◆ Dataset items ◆
• • • • • • •
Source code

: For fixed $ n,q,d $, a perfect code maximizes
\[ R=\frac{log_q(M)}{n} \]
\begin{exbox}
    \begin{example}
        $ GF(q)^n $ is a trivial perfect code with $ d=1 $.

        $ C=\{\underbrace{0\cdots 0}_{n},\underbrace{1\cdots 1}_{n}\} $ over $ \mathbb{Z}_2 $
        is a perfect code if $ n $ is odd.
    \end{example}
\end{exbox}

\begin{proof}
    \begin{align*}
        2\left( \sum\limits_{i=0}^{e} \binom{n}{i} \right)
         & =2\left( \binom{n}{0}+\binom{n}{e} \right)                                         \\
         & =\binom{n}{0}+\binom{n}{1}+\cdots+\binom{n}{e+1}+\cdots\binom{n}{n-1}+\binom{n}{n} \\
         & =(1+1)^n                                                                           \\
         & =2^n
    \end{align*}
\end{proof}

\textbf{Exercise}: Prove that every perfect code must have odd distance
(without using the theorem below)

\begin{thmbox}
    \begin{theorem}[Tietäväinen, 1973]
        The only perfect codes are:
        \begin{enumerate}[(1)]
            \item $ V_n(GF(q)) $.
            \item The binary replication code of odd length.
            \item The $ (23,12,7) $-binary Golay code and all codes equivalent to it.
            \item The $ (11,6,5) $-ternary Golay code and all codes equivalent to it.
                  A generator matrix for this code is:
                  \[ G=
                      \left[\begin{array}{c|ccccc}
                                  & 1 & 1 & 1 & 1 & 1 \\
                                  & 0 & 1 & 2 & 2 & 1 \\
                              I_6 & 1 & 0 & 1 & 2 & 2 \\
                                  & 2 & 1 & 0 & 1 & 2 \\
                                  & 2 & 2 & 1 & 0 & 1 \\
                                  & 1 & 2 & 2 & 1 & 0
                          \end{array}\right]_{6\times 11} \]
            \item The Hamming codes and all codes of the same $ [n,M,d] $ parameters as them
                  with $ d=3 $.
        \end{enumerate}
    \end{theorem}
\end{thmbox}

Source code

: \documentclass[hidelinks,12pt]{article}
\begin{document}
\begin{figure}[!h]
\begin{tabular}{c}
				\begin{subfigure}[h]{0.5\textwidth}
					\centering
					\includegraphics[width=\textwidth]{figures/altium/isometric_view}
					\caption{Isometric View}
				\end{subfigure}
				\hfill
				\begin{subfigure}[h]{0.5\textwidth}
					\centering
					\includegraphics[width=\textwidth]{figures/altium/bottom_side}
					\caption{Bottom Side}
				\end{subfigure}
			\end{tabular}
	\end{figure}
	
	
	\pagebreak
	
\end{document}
• • • • • • •
◆ Task to complete ◆
Output every record above exactly as it appears.

◆ Written solution ◆
Source code

: For fixed $ n,q,d $, a perfect code maximizes
\[ R=\frac{log_q(M)}{n} \]
\begin{exbox}
    \begin{example}
        $ GF(q)^n $ is a trivial perfect code with $ d=1 $.

        $ C=\{\underbrace{0\cdots 0}_{n},\underbrace{1\cdots 1}_{n}\} $ over $ \mathbb{Z}_2 $
        is a perfect code if $ n $ is odd.
    \end{example}
\end{exbox}

\begin{proof}
    \begin{align*}
        2\left( \sum\limits_{i=0}^{e} \binom{n}{i} \right)
         & =2\left( \binom{n}{0}+\binom{n}{e} \right)                                         \\
         & =\binom{n}{0}+\binom{n}{1}+\cdots+\binom{n}{e+1}+\cdots\binom{n}{n-1}+\binom{n}{n} \\
         & =(1+1)^n                                                                           \\
         & =2^n
    \end{align*}
\end{proof}

\textbf{Exercise}: Prove that every perfect code must have odd distance
(without using the theorem below)

\begin{thmbox}
    \begin{theorem}[Tietäväinen, 1973]
        The only perfect codes are:
        \begin{enumerate}[(1)]
            \item $ V_n(GF(q)) $.
            \item The binary replication code of odd length.
            \item The $ (23,12,7) $-binary Golay code and all codes equivalent to it.
            \item The $ (11,6,5) $-ternary Golay code and all codes equivalent to it.
                  A generator matrix for this code is:
                  \[ G=
                      \left[\begin{array}{c|ccccc}
                                  & 1 & 1 & 1 & 1 & 1 \\
                                  & 0 & 1 & 2 & 2 & 1 \\
                              I_6 & 1 & 0 & 1 & 2 & 2 \\
                                  & 2 & 1 & 0 & 1 & 2 \\
                                  & 2 & 2 & 1 & 0 & 1 \\
                                  & 1 & 2 & 2 & 1 & 0
                          \end{array}\right]_{6\times 11} \]
            \item The Hamming codes and all codes of the same $ [n,M,d] $ parameters as them
                  with $ d=3 $.
        \end{enumerate}
    \end{theorem}
\end{thmbox}

Source code

: \documentclass[hidelinks,12pt]{article}
\begin{document}
\begin{figure}[!h]
\begin{tabular}{c}
				\begin{subfigure}[h]{0.5\textwidth}
					\centering
					\includegraphics[width=\textwidth]{figures/altium/isometric_view}
					\caption{Isometric View}
				\end{subfigure}
				\hfill
				\begin{subfigure}[h]{0.5\textwidth}
					\centering
					\includegraphics[width=\textwidth]{figures/altium/bottom_side}
					\caption{Bottom Side}
				\end{subfigure}
			\end{tabular}
	\end{figure}
	
	
	\pagebreak
	
\end{document}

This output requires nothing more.